PROBLEM
Whenever a line in the data below includes the string "Negative", copy it out.

☆ ☆ ☆

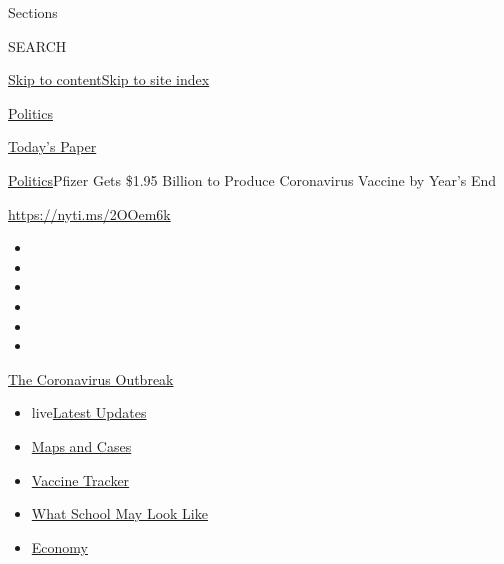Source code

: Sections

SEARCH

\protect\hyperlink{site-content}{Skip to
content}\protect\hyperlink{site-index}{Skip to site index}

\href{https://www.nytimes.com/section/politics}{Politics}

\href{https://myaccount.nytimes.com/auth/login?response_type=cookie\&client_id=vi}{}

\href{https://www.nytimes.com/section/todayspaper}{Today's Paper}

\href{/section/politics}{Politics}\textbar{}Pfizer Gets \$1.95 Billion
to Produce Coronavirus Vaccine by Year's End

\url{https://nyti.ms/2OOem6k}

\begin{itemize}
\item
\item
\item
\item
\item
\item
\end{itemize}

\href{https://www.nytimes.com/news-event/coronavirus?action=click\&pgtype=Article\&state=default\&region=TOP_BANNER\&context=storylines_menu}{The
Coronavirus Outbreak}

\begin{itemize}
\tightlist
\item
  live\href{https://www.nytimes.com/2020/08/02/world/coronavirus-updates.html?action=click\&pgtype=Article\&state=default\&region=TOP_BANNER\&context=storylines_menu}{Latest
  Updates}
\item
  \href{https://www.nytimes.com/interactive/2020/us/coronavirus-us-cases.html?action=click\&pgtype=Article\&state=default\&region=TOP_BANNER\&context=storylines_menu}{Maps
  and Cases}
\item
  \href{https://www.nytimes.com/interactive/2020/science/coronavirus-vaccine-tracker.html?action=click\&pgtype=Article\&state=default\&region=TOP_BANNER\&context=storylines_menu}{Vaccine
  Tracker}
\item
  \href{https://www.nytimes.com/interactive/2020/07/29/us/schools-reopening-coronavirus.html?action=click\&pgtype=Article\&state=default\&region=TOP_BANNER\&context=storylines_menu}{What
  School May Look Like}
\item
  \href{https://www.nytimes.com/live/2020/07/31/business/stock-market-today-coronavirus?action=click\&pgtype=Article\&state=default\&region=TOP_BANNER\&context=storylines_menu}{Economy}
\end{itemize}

☆ ☆ ☆

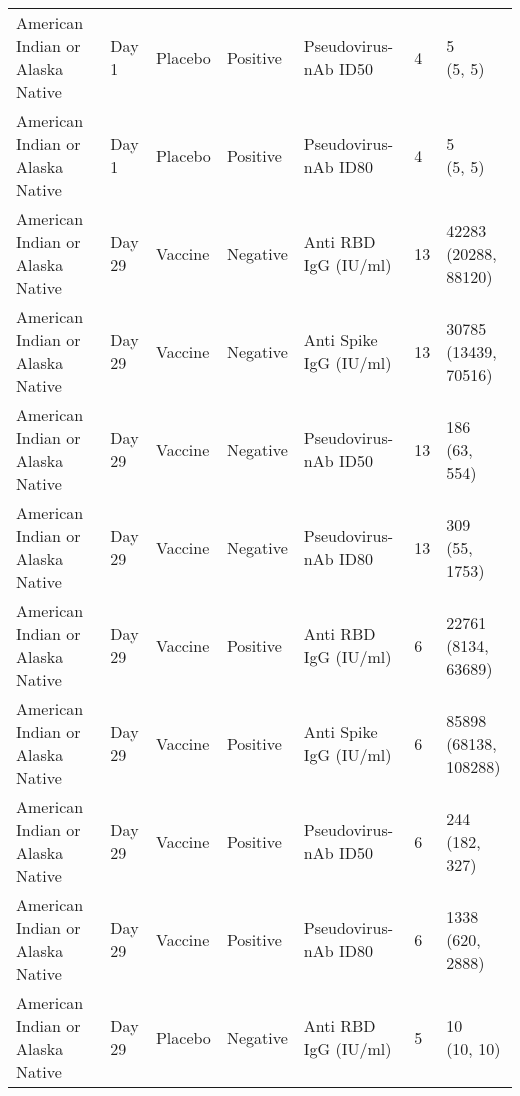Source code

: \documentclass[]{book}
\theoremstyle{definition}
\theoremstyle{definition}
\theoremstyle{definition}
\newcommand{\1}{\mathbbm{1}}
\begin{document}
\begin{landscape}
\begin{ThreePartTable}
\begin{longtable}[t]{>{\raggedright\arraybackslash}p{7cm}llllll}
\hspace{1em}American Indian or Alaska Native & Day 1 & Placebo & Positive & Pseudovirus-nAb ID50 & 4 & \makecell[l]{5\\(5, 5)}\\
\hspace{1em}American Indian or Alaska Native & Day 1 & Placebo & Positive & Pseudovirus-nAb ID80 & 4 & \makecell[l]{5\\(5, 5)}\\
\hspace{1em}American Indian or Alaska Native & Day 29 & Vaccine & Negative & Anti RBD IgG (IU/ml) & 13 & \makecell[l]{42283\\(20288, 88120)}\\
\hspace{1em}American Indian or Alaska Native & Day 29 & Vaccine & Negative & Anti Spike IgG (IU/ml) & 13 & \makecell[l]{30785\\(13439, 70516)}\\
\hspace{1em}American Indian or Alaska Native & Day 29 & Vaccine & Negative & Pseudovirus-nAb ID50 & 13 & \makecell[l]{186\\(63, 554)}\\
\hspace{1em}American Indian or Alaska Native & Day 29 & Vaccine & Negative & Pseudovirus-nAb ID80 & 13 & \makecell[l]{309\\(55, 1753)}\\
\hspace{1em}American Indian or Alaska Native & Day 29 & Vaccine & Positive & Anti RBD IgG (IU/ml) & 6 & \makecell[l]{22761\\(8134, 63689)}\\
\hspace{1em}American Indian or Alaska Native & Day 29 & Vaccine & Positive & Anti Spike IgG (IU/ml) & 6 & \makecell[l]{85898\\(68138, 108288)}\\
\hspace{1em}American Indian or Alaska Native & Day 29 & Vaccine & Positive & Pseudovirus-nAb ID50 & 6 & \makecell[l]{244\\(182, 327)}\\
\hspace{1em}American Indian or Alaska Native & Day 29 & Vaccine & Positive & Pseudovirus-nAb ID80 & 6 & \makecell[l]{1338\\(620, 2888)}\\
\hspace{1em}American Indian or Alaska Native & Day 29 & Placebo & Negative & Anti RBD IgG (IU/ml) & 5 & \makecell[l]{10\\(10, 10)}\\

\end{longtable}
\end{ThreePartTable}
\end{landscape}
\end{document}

☆ ☆ ☆

RESPONSE BELOW
\hspace{1em}American Indian or Alaska Native & Day 29 & Vaccine & Negative & Anti RBD IgG (IU/ml) & 13 & \makecell[l]{42283\\(20288, 88120)}\\
\hspace{1em}American Indian or Alaska Native & Day 29 & Vaccine & Negative & Anti Spike IgG (IU/ml) & 13 & \makecell[l]{30785\\(13439, 70516)}\\
\hspace{1em}American Indian or Alaska Native & Day 29 & Vaccine & Negative & Pseudovirus-nAb ID50 & 13 & \makecell[l]{186\\(63, 554)}\\
\hspace{1em}American Indian or Alaska Native & Day 29 & Vaccine & Negative & Pseudovirus-nAb ID80 & 13 & \makecell[l]{309\\(55, 1753)}\\
\hspace{1em}American Indian or Alaska Native & Day 29 & Placebo & Negative & Anti RBD IgG (IU/ml) & 5 & \makecell[l]{10\\(10, 10)}\\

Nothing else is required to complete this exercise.